Unconfirmed — treat accordingly: the developer’s intent, whether this was pushed by the original maintainer or a compromised update chain, and who registered stanfordstudies[.]com. The developer has not responded publicly as of Stripe OLT’s disclosure. No CVE has been assigned. No threat-actor attribution has been offered by either store or by Stripe OLT.
Timeline
- Versions 7.0.17 and 7.0.18 — the two builds Stripe OLT analyzed contained the collector. Confidence: as-reported.
- July 3, 2026 — Microsoft removed the extension from Edge Add-ons. Confidence: confirmed by store status.
- July 10, 2026 — Google removed the extension from the Chrome Web Store. Confidence: confirmed by store status.
- July 13, 2026 — Stripe OLT’s analysis published; The Hacker News summary runs.
The seven-day gap between the two removals is not explained in the public reporting. Unconfirmed — treat accordingly.
What the pattern rhymes with
A signed, vetted, store-hosted artifact carrying a dormant collector is the same shape as the HKUST SkillCloak result — static scanners missing repackaged skill malware in AI agent marketplaces — and the same shape as the Injective SDK npm compromise, where a legitimate publish path carried the payload. Whichever direction ModHeader’s story turns — insider, compromise, or bug that never lit — the trust boundary was the store signature, and the store signature carried the collector.
Unconfirmed — treat accordingly: whether Stripe OLT’s find will produce a formal CVE, whether either store will publish post-mortems, whether the developer surfaces. We will update when one of those lands.
What to actually do
If you or your team had ModHeader installed:
- Uninstall it now if any browser profile is still carrying the last store build. Removal from the store does not uninstall existing copies.
- Grep proxy or DNS logs for
stanfordstudies[.]comacross the retention window. If you get hits, you have a scope question the public reporting cannot answer. Confidence on the exfil domain: as-reported by Stripe OLT. - Replace it with a header-editor whose maintainer and code path you can name. There are several.
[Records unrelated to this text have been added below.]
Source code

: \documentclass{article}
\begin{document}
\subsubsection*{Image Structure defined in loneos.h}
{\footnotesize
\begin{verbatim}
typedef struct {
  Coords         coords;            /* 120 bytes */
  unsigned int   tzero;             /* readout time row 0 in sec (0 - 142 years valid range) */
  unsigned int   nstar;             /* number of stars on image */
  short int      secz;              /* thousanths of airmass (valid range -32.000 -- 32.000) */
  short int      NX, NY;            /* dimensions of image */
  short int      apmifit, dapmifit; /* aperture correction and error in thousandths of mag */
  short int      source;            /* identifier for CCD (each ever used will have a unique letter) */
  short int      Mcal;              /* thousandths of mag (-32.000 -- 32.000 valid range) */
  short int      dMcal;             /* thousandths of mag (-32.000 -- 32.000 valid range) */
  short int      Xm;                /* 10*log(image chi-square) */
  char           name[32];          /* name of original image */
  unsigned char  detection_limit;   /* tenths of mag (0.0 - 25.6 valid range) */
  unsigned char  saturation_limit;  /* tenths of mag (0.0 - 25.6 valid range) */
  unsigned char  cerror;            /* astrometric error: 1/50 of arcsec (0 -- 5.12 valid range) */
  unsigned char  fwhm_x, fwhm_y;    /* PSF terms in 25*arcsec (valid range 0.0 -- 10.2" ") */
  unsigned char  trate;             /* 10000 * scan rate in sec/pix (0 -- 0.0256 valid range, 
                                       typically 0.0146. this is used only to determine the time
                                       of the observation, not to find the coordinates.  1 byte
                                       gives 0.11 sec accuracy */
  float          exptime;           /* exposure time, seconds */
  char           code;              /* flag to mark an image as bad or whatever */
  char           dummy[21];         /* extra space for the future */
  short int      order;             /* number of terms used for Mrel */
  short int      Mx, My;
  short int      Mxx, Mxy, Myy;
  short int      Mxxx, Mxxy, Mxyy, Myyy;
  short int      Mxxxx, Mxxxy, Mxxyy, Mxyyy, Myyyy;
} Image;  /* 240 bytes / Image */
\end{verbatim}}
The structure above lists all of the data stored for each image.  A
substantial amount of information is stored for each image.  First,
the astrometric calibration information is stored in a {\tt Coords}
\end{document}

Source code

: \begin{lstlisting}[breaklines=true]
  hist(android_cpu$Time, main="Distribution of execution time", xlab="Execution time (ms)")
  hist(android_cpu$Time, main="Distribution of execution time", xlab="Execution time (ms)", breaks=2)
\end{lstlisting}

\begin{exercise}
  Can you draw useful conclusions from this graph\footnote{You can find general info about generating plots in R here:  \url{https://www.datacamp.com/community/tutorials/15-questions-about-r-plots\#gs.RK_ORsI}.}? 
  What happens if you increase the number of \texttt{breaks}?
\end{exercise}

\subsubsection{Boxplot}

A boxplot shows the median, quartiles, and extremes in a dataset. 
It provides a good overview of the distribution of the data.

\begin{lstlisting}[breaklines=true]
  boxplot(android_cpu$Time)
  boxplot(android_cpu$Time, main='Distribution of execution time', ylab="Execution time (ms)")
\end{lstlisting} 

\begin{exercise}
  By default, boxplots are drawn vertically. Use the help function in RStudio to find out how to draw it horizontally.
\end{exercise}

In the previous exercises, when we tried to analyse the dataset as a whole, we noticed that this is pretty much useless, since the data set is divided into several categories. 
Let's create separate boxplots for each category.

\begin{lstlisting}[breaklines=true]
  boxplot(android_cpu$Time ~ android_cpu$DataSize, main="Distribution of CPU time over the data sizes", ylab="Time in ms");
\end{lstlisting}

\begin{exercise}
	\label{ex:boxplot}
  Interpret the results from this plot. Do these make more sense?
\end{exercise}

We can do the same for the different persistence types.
This is a workflow tool, not a control plane; the switching cost is small compared to what the collector could have carried.
None of the above assumes actual exfiltration occurred. All three assume the store signature no longer means what your policy still says it means.
Sources
- The Hacker News — “Google and Microsoft Pull ModHeader With 1.6 Million Installs After Dormant Collector Found” — July 13, 2026, summarizing Stripe OLT’s analysis.